I'm not sure if this counts as an "emergency" per se, or if its more of just a stubborn fish that doesn't want to move, so feel free to move this if I posted it in the wrong place.

I have a bristlenose pleco that has wedged herself in the crevasses of a sunken ship decoration I have and is refusing to budge. I can't tell if she's just stuck (she's nose first in a very narrow spot) or if she just doesn't want to move. I've tried (gently & minimal) poking her with my finger and a toothbrush (sanitized of course, its the one I use only for removing gunk from decorations, lifting the ship out of water briefly, and gently shaking the decoration. She has not budged other than to fan her back fins slightly.

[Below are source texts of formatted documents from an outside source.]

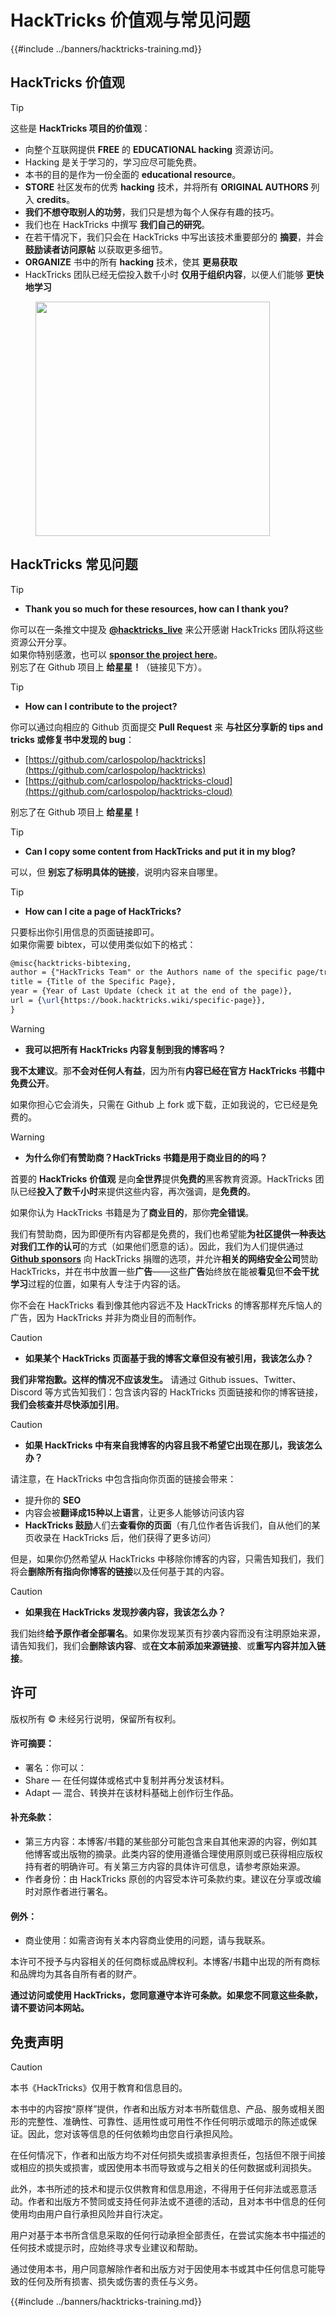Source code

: # HackTricks 价值观与常见问题

{{#include ../banners/hacktricks-training.md}}

## HackTricks 价值观

> [!TIP]
> 这些是 **HackTricks 项目的价值观**：
>
> - 向整个互联网提供 **FREE** 的 **EDUCATIONAL hacking** 资源访问。
>  - Hacking 是关于学习的，学习应尽可能免费。
>  - 本书的目的是作为一份全面的 **educational resource**。
> - **STORE** 社区发布的优秀 **hacking** 技术，并将所有 **ORIGINAL AUTHORS** 列入 **credits**。
>  - **我们不想夺取别人的功劳**，我们只是想为每个人保存有趣的技巧。
>  - 我们也在 HackTricks 中撰写 **我们自己的研究**。
>  - 在若干情况下，我们只会在 HackTricks 中写出该技术重要部分的 **摘要**，并会 **鼓励读者访问原帖** 以获取更多细节。
> - **ORGANIZE** 书中的所有 **hacking** 技术，使其 **更易获取**
>  - HackTricks 团队已经无偿投入数千小时 **仅用于组织内容**，以便人们能够 **更快地学习**

<figure><img src="../images/hack tricks gif.gif" alt="" width="375"><figcaption></figcaption></figure>

## HackTricks 常见问题

> [!TIP]
>
> - **Thank you so much for these resources, how can I thank you?**

你可以在一条推文中提及 [**@hacktricks_live**](https://twitter.com/hacktricks_live) 来公开感谢 HackTricks 团队将这些资源公开分享。\
如果你特别感激，也可以 [**sponsor the project here**](https://github.com/sponsors/carlospolop)。\
别忘了在 Github 项目上 **给星星！**（链接见下方）。

> [!TIP]
>
> - **How can I contribute to the project?**

你可以通过向相应的 Github 页面提交 **Pull Request** 来 **与社区分享新的 tips and tricks 或修复书中发现的 bug**：

- [https://github.com/carlospolop/hacktricks](https://github.com/carlospolop/hacktricks)
- [https://github.com/carlospolop/hacktricks-cloud](https://github.com/carlospolop/hacktricks-cloud)

别忘了在 Github 项目上 **给星星！**

> [!TIP]
>
> - **Can I copy some content from HackTricks and put it in my blog?**

可以，但 **别忘了标明具体的链接**，说明内容来自哪里。

> [!TIP]
>
> - **How can I cite a page of HackTricks?**

只要标出你引用信息的页面链接即可。\
如果你需要 bibtex，可以使用类似如下的格式：
```latex
@misc{hacktricks-bibtexing,
author = {"HackTricks Team" or the Authors name of the specific page/trick},
title = {Title of the Specific Page},
year = {Year of Last Update (check it at the end of the page)},
url = {\url{https://book.hacktricks.wiki/specific-page}},
}
```
> [!WARNING]
>
> - **我可以把所有 HackTricks 内容复制到我的博客吗？**

**我不太建议**。那**不会对任何人有益**，因为所有**内容已经在官方 HackTricks 书籍中免费公开**。

如果你担心它会消失，只需在 Github 上 fork 或下载，正如我说的，它已经是免费的。

> [!WARNING]
>
> - **为什么你们有赞助商？HackTricks 书籍是用于商业目的的吗？**

首要的 **HackTricks** **价值观** 是向**全世界**提供**免费的**黑客教育资源。HackTricks 团队已经**投入了数千小时**来提供这些内容，再次强调，是**免费的**。

如果你认为 HackTricks 书籍是为了**商业目的**，那你**完全错误**。

我们有赞助商，因为即便所有内容都是免费的，我们也希望能**为社区提供一种表达对我们工作的认可**的方式（如果他们愿意的话）。因此，我们为人们提供通过[**Github sponsors**](https://github.com/sponsors/carlospolop) 向 HackTricks 捐赠的选项，并允许**相关的网络安全公司**赞助 HackTricks，并在书中放置一些**广告**——这些**广告**始终放在能被**看见**但**不会干扰学习**过程的位置，如果有人专注于内容的话。

你不会在 HackTricks 看到像其他内容远不及 HackTricks 的博客那样充斥恼人的广告，因为 HackTricks 并非为商业目的而制作。

> [!CAUTION]
>
> - **如果某个 HackTricks 页面基于我的博客文章但没有被引用，我该怎么办？**

**我们非常抱歉。这样的情况不应该发生。** 请通过 Github issues、Twitter、Discord 等方式告知我们：包含该内容的 HackTricks 页面链接和你的博客链接，**我们会核查并尽快添加引用**。

> [!CAUTION]
>
> - **如果 HackTricks 中有来自我博客的内容且我不希望它出现在那儿，我该怎么办？**

请注意，在 HackTricks 中包含指向你页面的链接会带来：

- 提升你的 **SEO**
- 内容会被**翻译成15种以上语言**，让更多人能够访问该内容
- **HackTricks 鼓励**人们去**查看你的页面**（有几位作者告诉我们，自从他们的某页收录在 HackTricks 后，他们获得了更多访问）

但是，如果你仍然希望从 HackTricks 中移除你博客的内容，只需告知我们，我们将会**删除所有指向你博客的链接**以及任何基于其的内容。

> [!CAUTION]
>
> - **如果我在 HackTricks 发现抄袭内容，我该怎么办？**

我们始终**给予原作者全部署名**。如果你发现某页有抄袭内容而没有注明原始来源，请告知我们，我们会**删除该内容**、或**在文本前添加来源链接**、或**重写内容并加入链接**。

## 许可

版权所有 © 未经另行说明，保留所有权利。

#### 许可摘要：

- 署名：你可以：
- Share — 在任何媒体或格式中复制并再分发该材料。
- Adapt — 混合、转换并在该材料基础上创作衍生作品。

#### 补充条款：

- 第三方内容：本博客/书籍的某些部分可能包含来自其他来源的内容，例如其他博客或出版物的摘录。此类内容的使用遵循合理使用原则或已获得相应版权持有者的明确许可。有关第三方内容的具体许可信息，请参考原始来源。
- 作者身份：由 HackTricks 原创的内容受本许可条款约束。建议在分享或改编时对原作者进行署名。

#### 例外：

- 商业使用：如需咨询有关本内容商业使用的问题，请与我联系。

本许可不授予与内容相关的任何商标或品牌权利。本博客/书籍中出现的所有商标和品牌均为其各自所有者的财产。

**通过访问或使用 HackTricks，您同意遵守本许可条款。如果您不同意这些条款，请不要访问本网站。**

## **免责声明**

> [!CAUTION]
> 本书《HackTricks》仅用于教育和信息目的。
> 
> 本书中的内容按“原样”提供，作者和出版方对本书所载信息、产品、服务或相关图形的完整性、准确性、可靠性、适用性或可用性不作任何明示或暗示的陈述或保证。因此，您对该等信息的任何依赖均由您自行承担风险。
> 
> 在任何情况下，作者和出版方均不对任何损失或损害承担责任，包括但不限于间接或相应的损失或损害，或因使用本书而导致或与之相关的任何数据或利润损失。
> 
> 此外，本书所述的技术和提示仅供教育和信息用途，不得用于任何非法或恶意活动。作者和出版方不赞同或支持任何非法或不道德的活动，且对本书中信息的任何使用均由用户自行承担风险并自行决定。
> 
> 用户对基于本书所含信息采取的任何行动承担全部责任，在尝试实施本书中描述的任何技术或提示时，应始终寻求专业建议和帮助。
> 
> 通过使用本书，用户同意解除作者和出版方对于因使用本书或其中任何信息可能导致的任何及所有损害、损失或伤害的责任与义务。

{{#include ../banners/hacktricks-training.md}}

I need to get the decoration out for cleaning, but I obviously can't do that with her still inside... How do I get her to move? I've left the ship upside down in the tank for now, hoping that she'll leave on her own since she's more exposed in the current position, but barring that, what are my options?


----------



## luananeko (Aug 27, 2010)

Update:

After 2 hours of sitting the ship upside down with the built in airstone on the ship bubbling into her, she finally moved out of the crevass into a section of the ship that I could get my fingers into better to shoo her out entirely. Finally!


----------



## Rob72 (Apr 2, 2011)

glad you got her out hope she is doing ok


----------



## jrman83 (Jul 9, 2010)

Get rid of that decoration or block that hole with something.


----------



## luananeko (Aug 27, 2010)

Sadly it's my husband's favorite decoration, so I'm trying to find a way to block some of the tighter areas rather than get rid of it... I definitely don't think she was truly stuck since I watched her swim out of the spot later with zero effort, so she just didn't want to leave it. At least it's not a health risk for her right now, just a severe annoyance for me when trying to clean.

She's completely fine right now and is munching on the underside of some driftwood, no worse from my pokings


----------